1
votes

I am new to Airflow and created my first DAG. Here is my DAG code. I want the DAG to start now and thereafter run once in a day.

from airflow import DAG
from airflow.operators.bash_operator import BashOperator
from datetime import datetime, timedelta

default_args = {
    'owner': 'airflow',
    'depends_on_past': False,
    'start_date': datetime.now(),
    'email': ['[email protected]'],
    'email_on_failure': False,
    'email_on_retry': False,
    'retries': 1,
    'retry_delay': timedelta(minutes=5),
}

dag = DAG(
    'alamode', default_args=default_args, schedule_interval=timedelta(1))

create_command = "/home/ubuntu/scripts/makedir.sh "

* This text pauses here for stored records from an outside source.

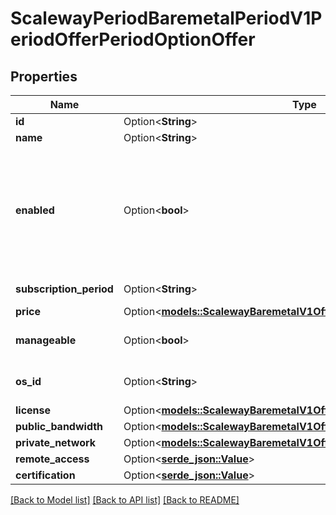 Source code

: # ScalewayPeriodBaremetalPeriodV1PeriodOfferPeriodOptionOffer

## Properties

Name | Type | Description | Notes
------------ | ------------- | ------------- | -------------
**id** | Option<**String**> | ID of the option. | [optional]
**name** | Option<**String**> | Name of the option. | [optional]
**enabled** | Option<**bool**> | If true the option is enabled and included by default in the offer. If true the option is enabled and included by default in the offer If false the option is available for the offer but not included by default. | [optional]
**subscription_period** | Option<**String**> | Period of subscription for the offer. | [optional][default to UnknownSubscriptionPeriod]
**price** | Option<[**models::ScalewayBaremetalV1OfferOptionOfferPrice**](scaleway_baremetal_v1_Offer_OptionOffer_price.md)> |  | [optional]
**manageable** | Option<**bool**> | Boolean to know if option could be managed. | [optional]
**os_id** | Option<**String**> | Deprecated, use LicenseOptionVars.os_id instead. | [optional]
**license** | Option<[**models::ScalewayBaremetalV1OfferOptionOfferLicense**](scaleway_baremetal_v1_Offer_OptionOffer_license.md)> |  | [optional]
**public_bandwidth** | Option<[**models::ScalewayBaremetalV1OfferOptionOfferPublicBandwidth**](scaleway_baremetal_v1_Offer_OptionOffer_public_bandwidth.md)> |  | [optional]
**private_network** | Option<[**models::ScalewayBaremetalV1OfferOptionOfferPrivateNetwork**](scaleway_baremetal_v1_Offer_OptionOffer_private_network.md)> |  | [optional]
**remote_access** | Option<[**serde_json::Value**](.md)> | Remote_access option. | [optional]
**certification** | Option<[**serde_json::Value**](.md)> | Certification option. | [optional]

[[Back to Model list]](../README.md#documentation-for-models) [[Back to API list]](../README.md#documentation-for-api-endpoints) [[Back to README]](../README.md)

# t1 is the task which will invoke the directory creation shell script
t1 = BashOperator(
    task_id='create_directory',
    bash_command=create_command,
    dag=dag)

run_spiders = "/home/ubuntu/scripts/crawl_spiders.sh "
# t2 is the task which will invoke the spiders
t2 = BashOperator(
    task_id='web_scrawl',
    bash_command=run_spiders,
    dag=dag)

# To set dependency between tasks. 't1' should run before t2
t2.set_upstream(t1)

The DAG is not getting picked by Airflow. I checked the log and here is what it says.

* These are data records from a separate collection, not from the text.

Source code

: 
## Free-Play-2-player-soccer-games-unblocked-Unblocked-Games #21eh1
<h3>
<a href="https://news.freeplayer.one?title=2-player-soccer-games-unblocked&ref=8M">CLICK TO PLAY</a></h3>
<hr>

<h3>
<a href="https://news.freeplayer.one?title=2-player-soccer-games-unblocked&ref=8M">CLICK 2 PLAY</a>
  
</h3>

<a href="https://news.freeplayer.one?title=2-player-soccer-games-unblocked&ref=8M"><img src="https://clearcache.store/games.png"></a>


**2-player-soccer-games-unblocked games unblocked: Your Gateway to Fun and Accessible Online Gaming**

[2017-09-12 18:08:20,220] {jobs.py:343} DagFileProcessor398 INFO - Started process (PID=7001) to work on /home/ubuntu/airflow/dags/alamode.py
[2017-09-12 18:08:20,223] {jobs.py:1521} DagFileProcessor398 INFO - Processing file /home/ubuntu/airflow/dags/alamode.py for tasks to queue
[2017-09-12 18:08:20,223] {models.py:167} DagFileProcessor398 INFO - Filling up the DagBag from /home/ubuntu/airflow/dags/alamode.py
[2017-09-12 18:08:20,262] {jobs.py:1535} DagFileProcessor398 INFO - DAG(s) ['alamode'] retrieved from /home/ubuntu/airflow/dags/alamode.py
[2017-09-12 18:08:20,291] {jobs.py:1169} DagFileProcessor398 INFO - Processing alamode
/usr/local/lib/python2.7/dist-packages/sqlalchemy/sql/default_comparator.py:161: SAWarning: The IN-predicate on "dag_run.dag_id" was invoked with an empty sequence. This results in a contradiction, which nonetheless can be expensive to evaluate.  Consider alternative strategies for improved performance.
  'strategies for improved performance.' % expr)
[2017-09-12 18:08:20,317] {models.py:322} DagFileProcessor398 INFO - Finding 'running' jobs without a recent heartbeat
[2017-09-12 18:08:20,318] {models.py:328} DagFileProcessor398 INFO - Failing jobs without heartbeat after 2017-09-12 18:03:20.318105
[2017-09-12 18:08:20,320] {jobs.py:351} DagFileProcessor398 INFO - Processing /home/ubuntu/airflow/dags/alamode.py took 0.100 seconds

What exactly am I doing wrong? I have tried changing the schedule_interval to schedule_interval=timedelta(minutes=1) to see if it starts immediately, but still no use. I can see the tasks under the DAG as expected in Airflow UI but with schedule status as 'no status'. Please help me here.

1
Have you turned on the DAG switch in UI to on?Chengzhi
Yes, the button is on. Still, it is not getting picked up.Anju
Have you invoked airflow worker and airflow scheduler?Vinod Vutpala
Issue resolved by following these steps: 1) I used a much older date for start_date and schedule_interval=timedelta(minutes=10). 2) Added catchup = True in DAG arguments 3) Setup environment variable as export AIRFLOW_HOME=pwd/airflow_home 4) Deleted airflow.db 5) Moved the new code to DAGS folder 6) Ran the command 'airflow initdb' 7) Turned on my DAG through UIAnju
@Anju, glad you figure out, also, if you are using version 1.8+, you might want to put constant start date instead of using datetime.now(), here is the reference: github.com/apache/incubator-airflow/blob/master/…Chengzhi

1 Answers

2
votes

This issue has been resolved by following the below steps:

1) I used a much older date for start_date and schedule_interval=timedelta(minutes=10). Also, used a real date instead of datetime.now().
2) Added catchup = True in DAG arguments.
3) Setup environment variable as export AIRFLOW_HOME=pwd/airflow_home.
4) Deleted airflow.db
5) Moved the new code to DAGS folder
6) Ran the command 'airflow initdb' to create the DB again.
7) Turned the 'ON' switch of my DAG through UI
8) Ran the command 'airflow scheduler'

Here is the code which works now:

from airflow import DAG
from airflow.operators.bash_operator import BashOperator
from datetime import datetime, timedelta

default_args = {
    'owner': 'airflow',
    'depends_on_past': False,
    'start_date': datetime(2017, 9, 12),
    'email': ['[email protected]'],
    'retries': 0,
    'retry_delay': timedelta(minutes=15)
}

dag = DAG(
    'alamode', catchup=False, default_args=default_args, schedule_interval="@daily")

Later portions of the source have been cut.